But let's go into detail. $b \not \in [a,b)$ so $b \in [a,b)$. ANd for $b$ there is no $\epsilon > 0$ so that $(b-\epsilon,b+\epsilon) \subset [a,b)^c$.

Why not? Because there are infinitely many $y$ so that $\max(a, b-\epsilon) < y < b$ and these are all in $y \in [a,b)$ so $y \not \in [a,b)^c$.

To not twist ourselfs into knots it is probably easier to put it this way:

If $[a,b)^c$ is open then there will be an $\epsilon > 0$ so that $(b-\epsilon, b+\epsilon)\subset [a,b)^c$. We might as well assume $0 < \epsilon < b-a$. [We can assume that because for any $\epsilon$ so that $(b-\epsilon, b+\epsilon ) \subset U$ then for any $0 < \epsilon_2 < \epsilon$ we'd have $(b-\epsilon_2,b+\epsilon_2) \subset (b-\epsilon, b+\epsilon ) \subset U$ ans we can always find an $0 < \epsilon_2 < b-a$]

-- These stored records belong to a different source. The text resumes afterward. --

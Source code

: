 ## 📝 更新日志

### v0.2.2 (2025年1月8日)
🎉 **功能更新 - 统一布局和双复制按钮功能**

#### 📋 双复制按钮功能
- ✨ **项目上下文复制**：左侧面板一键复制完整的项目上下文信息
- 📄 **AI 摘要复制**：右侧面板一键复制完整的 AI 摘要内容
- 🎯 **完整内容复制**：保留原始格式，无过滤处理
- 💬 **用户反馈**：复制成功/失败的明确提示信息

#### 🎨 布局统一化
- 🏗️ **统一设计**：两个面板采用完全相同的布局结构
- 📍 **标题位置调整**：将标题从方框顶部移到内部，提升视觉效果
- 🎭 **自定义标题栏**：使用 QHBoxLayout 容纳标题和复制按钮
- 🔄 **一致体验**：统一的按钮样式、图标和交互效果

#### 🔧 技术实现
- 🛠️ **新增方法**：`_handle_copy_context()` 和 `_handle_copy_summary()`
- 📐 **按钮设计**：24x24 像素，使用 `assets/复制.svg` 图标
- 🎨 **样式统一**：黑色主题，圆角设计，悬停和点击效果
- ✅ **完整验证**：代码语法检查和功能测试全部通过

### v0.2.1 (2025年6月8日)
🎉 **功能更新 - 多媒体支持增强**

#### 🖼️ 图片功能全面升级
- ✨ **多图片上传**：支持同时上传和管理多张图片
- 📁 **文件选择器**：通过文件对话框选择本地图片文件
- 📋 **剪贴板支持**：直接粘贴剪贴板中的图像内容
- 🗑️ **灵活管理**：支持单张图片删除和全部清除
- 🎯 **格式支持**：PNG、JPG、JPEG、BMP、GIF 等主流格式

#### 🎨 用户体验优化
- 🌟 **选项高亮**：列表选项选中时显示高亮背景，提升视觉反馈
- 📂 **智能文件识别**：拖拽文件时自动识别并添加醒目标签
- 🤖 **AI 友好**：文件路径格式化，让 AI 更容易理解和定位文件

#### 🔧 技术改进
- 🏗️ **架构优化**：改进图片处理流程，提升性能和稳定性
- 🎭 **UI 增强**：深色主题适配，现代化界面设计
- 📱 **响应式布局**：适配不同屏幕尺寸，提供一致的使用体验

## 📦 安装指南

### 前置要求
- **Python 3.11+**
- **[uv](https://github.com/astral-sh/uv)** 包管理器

Then let $a < b - \frac \epsilon 2 < b$ so $b-\frac \epsilon 2 \in [a,b)$ and $b-\frac \epsilon 2\not \in [a,b)^c$. But $b-\frac \epsilon 2 \in (b-\epsilon, b+\epsilon)$ so $(b-\epsilon, b+\epsilon)\not \subset [a,b)^c$. So $[a,b)$ is not closed.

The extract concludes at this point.